Royal Standard Mine
Extracts from: Gold - Mines of the Hauraki District, New Zealand. By F. Downey, 1935
WHAREKIRAUPUNGA AREA
On this area, situated near the head of the stream of the same name in Ohinemuri Country, some prospecting was done as early as 1893, but no claims appear to have been taken up till 1895, when a considerable number were pegged. In 1896 practically all the claims taken up were included in what was known as the Royal Standard Mine, held by an English company of that name. This company spent a very large sum of money in constructing a tramway of upwards of five miles in length to connect the mine with tidal water on Otahu Inlet, purchasing a battery and transporting it to the locality, constructing water-races, &c., before anything like sufficient work was done on the reefs to show one way or the other if the outlay was warranted. The result was disastrous. In 1897 a manager arrived from England, who at once recommended the directors to stop all work. The claims then lay idle till 1899, when they were sold by public auction to Captain Hodge, of Coromandel, who did some small amount of work on several of the reefs by way of testing their values. A parcel of 14 tons of quartz was broken out and sent to Thames School of Mines for treatment, where it is said to have returned 19 oz. bullion, valued at £25. An effort was made by this owner to raise further capital in England to continue operations on the property, but this was not successful, and nothing of any consequence has since been done on the ground.

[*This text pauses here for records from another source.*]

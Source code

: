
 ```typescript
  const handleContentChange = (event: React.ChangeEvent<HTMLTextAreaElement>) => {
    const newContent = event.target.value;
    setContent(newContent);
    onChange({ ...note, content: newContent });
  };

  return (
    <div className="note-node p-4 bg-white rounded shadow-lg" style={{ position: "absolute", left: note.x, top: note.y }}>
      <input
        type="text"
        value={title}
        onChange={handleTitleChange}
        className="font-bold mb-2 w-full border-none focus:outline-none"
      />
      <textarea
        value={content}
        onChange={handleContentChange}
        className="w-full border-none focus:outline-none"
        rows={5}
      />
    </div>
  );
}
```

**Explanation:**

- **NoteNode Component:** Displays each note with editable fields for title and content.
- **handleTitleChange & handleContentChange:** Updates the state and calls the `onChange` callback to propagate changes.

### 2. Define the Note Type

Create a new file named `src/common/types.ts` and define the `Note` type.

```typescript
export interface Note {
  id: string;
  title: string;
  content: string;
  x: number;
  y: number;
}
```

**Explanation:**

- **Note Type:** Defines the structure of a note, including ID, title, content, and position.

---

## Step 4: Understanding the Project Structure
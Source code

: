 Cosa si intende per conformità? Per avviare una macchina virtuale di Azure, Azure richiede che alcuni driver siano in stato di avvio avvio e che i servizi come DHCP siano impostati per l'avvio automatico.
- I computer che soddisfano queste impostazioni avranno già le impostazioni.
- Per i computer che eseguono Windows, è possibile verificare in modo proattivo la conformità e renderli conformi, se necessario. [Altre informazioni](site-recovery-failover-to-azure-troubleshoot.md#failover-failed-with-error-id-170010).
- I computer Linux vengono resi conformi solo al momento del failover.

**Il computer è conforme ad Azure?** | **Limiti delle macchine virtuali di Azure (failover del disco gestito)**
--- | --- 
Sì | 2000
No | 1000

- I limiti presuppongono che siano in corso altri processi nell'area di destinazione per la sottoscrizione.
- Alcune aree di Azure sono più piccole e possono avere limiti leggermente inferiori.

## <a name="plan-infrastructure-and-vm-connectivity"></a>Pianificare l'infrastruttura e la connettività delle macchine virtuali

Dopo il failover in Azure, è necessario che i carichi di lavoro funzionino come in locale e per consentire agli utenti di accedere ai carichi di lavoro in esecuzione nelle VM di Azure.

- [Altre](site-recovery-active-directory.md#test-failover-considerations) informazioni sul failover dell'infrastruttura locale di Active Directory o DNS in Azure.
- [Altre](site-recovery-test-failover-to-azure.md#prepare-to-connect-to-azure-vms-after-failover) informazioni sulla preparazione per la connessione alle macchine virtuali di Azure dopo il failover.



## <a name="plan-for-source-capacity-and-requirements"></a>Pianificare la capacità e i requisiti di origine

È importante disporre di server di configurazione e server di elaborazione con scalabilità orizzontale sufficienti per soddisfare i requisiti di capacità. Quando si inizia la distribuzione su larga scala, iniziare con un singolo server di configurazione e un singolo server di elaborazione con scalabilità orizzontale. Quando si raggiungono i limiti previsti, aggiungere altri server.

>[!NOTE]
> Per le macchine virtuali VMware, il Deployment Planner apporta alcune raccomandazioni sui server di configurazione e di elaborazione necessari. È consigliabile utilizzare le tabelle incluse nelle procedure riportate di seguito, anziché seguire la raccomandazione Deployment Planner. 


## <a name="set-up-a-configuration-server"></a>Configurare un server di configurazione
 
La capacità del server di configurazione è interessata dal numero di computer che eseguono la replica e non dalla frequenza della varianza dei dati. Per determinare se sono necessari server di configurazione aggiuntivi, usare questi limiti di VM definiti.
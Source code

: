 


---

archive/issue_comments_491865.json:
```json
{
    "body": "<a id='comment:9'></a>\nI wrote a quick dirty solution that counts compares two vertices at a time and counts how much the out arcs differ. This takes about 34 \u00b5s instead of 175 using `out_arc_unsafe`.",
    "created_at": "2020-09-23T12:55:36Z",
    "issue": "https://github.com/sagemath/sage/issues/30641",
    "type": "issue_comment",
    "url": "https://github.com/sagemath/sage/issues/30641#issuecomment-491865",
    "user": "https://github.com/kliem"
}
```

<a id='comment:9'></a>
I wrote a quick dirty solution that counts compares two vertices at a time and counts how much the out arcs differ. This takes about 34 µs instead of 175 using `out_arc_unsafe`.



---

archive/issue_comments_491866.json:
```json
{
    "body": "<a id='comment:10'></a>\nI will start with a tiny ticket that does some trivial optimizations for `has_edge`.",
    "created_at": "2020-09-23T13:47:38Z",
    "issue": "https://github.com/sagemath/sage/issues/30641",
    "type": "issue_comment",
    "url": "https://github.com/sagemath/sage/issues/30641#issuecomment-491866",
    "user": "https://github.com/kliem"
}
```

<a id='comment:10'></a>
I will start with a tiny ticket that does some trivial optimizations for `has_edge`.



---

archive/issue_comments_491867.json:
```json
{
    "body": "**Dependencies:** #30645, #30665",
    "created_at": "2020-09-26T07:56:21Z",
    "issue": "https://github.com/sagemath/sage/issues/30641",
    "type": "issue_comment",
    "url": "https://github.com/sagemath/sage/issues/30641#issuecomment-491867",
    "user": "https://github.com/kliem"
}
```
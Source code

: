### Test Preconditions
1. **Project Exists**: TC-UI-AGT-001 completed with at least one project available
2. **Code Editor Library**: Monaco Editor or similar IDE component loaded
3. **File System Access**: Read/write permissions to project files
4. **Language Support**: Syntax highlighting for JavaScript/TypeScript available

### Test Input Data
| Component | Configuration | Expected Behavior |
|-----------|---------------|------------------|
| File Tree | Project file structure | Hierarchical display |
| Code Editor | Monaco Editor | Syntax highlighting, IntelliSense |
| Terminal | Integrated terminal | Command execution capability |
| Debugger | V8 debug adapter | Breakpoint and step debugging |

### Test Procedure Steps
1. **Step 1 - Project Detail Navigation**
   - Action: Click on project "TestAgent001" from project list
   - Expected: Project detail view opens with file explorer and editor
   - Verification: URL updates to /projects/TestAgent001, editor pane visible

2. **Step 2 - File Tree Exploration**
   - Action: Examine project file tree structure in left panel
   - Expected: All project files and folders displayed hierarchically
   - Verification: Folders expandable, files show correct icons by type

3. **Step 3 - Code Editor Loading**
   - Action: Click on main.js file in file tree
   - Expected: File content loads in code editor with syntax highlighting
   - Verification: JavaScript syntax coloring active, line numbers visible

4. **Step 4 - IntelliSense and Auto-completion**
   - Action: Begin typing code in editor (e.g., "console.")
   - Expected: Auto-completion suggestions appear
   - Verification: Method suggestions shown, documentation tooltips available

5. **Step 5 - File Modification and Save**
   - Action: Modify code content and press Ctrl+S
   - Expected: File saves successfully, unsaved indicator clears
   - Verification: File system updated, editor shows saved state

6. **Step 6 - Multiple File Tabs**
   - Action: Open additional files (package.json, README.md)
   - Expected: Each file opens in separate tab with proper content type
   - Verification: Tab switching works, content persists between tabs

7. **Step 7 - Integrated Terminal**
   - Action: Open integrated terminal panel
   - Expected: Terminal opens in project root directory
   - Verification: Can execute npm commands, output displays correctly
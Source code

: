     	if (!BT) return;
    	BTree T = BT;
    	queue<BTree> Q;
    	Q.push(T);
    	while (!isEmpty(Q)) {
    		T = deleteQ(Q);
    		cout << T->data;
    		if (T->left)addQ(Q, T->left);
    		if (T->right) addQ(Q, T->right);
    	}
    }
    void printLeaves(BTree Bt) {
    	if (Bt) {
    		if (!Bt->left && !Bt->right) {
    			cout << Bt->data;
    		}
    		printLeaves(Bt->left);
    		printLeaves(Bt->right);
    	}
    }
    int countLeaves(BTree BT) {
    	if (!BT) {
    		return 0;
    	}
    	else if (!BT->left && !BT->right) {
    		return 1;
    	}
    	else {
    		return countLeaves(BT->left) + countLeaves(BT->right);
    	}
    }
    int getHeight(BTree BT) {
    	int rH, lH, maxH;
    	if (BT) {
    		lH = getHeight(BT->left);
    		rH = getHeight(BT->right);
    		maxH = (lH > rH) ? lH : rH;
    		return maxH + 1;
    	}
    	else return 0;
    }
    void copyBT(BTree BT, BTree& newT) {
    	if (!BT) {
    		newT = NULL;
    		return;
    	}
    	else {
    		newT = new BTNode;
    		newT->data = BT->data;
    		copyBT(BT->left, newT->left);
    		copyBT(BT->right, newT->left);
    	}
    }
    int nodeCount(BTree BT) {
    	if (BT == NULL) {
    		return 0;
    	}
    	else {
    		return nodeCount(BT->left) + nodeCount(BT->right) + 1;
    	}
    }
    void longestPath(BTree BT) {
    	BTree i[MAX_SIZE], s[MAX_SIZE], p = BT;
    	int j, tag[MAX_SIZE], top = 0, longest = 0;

Reefs and small veins were in existence in the area, ramifying in all directions, but such work as was done by the company was mainly on two, known as the Royal Standard and Le Messuriur reefs, but there was evidently no continuity in them, and although high assays could occasionally be got the values, on the whole, were low. Referring to the area generally, Bell and Fraser remark (Geol. Bull. No. 15, pp. 98-99) that the auriferous belt was confined to an area of little more than a third of a square mile and that the veins occurred wholly in intrusive banded rhyolites, which were there associated with rhyolitic breccias and tuffs overlying andesitic rocks of the "second period."
They further pointed out that while various kinds of quartz were present the best values got were evidently in soft, white, kaolinic material, the quartz being of poor grade. An inspection by the writer of a number of the veins showed that they did not extend far in any direction, occurring more as small floating lenses of quartz than anything else.